» Activity
Say how many lines in the records contain the string "Ecke". Nothing but the number should be given.

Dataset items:
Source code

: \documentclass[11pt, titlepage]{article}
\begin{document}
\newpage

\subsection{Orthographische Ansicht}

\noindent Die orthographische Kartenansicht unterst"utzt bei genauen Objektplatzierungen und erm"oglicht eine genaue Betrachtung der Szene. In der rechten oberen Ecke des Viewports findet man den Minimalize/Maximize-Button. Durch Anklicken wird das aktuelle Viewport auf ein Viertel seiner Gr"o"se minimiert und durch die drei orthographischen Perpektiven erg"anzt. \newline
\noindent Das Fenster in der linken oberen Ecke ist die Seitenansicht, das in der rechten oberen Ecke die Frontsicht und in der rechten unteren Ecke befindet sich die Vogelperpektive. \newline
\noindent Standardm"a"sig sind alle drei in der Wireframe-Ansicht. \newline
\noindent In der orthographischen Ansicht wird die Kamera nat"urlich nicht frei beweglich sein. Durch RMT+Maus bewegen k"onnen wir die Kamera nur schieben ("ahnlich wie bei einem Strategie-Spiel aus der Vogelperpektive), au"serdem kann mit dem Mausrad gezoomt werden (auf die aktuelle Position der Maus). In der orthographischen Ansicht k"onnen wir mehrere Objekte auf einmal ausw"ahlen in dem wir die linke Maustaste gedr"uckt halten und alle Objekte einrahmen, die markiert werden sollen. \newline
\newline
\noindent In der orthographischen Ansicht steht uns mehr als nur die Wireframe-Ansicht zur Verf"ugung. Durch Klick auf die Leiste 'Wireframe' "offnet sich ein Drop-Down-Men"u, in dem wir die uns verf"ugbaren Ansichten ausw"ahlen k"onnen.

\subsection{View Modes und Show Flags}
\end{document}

* * *

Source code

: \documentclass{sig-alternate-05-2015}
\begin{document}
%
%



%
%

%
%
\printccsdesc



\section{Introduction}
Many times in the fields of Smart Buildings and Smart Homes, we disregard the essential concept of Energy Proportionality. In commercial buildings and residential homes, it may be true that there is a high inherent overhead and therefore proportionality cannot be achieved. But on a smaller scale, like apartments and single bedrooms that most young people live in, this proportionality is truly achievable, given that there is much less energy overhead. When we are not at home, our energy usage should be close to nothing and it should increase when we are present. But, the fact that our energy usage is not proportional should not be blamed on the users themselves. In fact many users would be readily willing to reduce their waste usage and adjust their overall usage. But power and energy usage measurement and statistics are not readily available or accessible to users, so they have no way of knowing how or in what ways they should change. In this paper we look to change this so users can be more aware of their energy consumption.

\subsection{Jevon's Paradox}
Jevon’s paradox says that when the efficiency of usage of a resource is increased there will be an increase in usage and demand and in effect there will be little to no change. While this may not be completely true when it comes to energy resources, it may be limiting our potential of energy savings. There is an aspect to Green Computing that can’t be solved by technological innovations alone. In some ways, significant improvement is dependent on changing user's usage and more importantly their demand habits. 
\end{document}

...

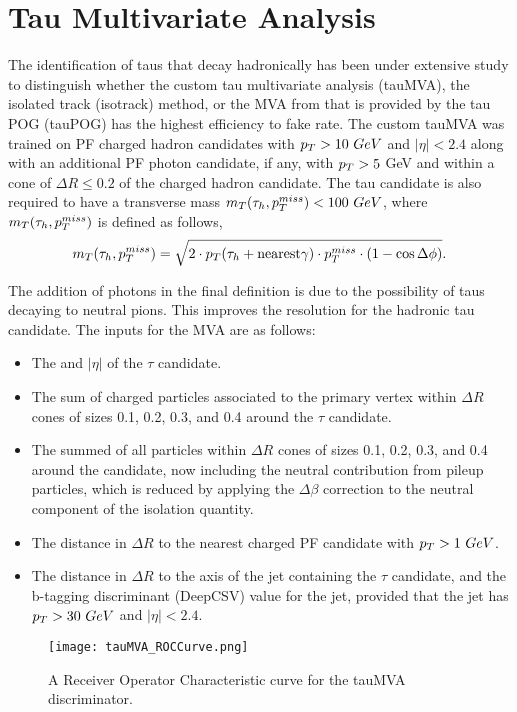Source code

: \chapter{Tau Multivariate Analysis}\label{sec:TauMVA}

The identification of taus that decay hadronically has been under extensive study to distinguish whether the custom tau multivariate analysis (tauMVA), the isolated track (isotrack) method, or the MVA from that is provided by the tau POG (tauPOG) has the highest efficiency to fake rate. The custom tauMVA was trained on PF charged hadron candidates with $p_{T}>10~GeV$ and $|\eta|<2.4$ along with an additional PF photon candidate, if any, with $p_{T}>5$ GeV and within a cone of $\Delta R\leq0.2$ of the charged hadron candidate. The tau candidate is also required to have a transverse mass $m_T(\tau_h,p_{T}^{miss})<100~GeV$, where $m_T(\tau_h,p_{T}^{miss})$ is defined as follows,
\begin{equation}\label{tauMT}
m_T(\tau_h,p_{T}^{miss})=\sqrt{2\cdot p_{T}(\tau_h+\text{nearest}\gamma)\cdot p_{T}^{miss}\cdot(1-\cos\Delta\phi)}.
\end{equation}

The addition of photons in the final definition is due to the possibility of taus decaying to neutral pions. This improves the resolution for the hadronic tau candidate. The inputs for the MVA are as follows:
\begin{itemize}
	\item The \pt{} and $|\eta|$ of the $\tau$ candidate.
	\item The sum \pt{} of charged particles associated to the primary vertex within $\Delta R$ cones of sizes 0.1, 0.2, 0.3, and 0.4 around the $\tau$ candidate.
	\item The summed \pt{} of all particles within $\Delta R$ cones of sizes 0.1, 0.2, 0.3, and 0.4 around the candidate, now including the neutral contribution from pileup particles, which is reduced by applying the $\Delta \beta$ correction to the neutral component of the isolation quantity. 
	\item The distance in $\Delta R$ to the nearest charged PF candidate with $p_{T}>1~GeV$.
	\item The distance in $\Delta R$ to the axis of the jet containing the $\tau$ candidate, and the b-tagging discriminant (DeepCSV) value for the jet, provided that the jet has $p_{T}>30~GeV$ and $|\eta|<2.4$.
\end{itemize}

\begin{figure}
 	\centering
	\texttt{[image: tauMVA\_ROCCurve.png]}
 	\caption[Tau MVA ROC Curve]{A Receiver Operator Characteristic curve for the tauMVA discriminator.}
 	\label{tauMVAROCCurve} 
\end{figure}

» Result
2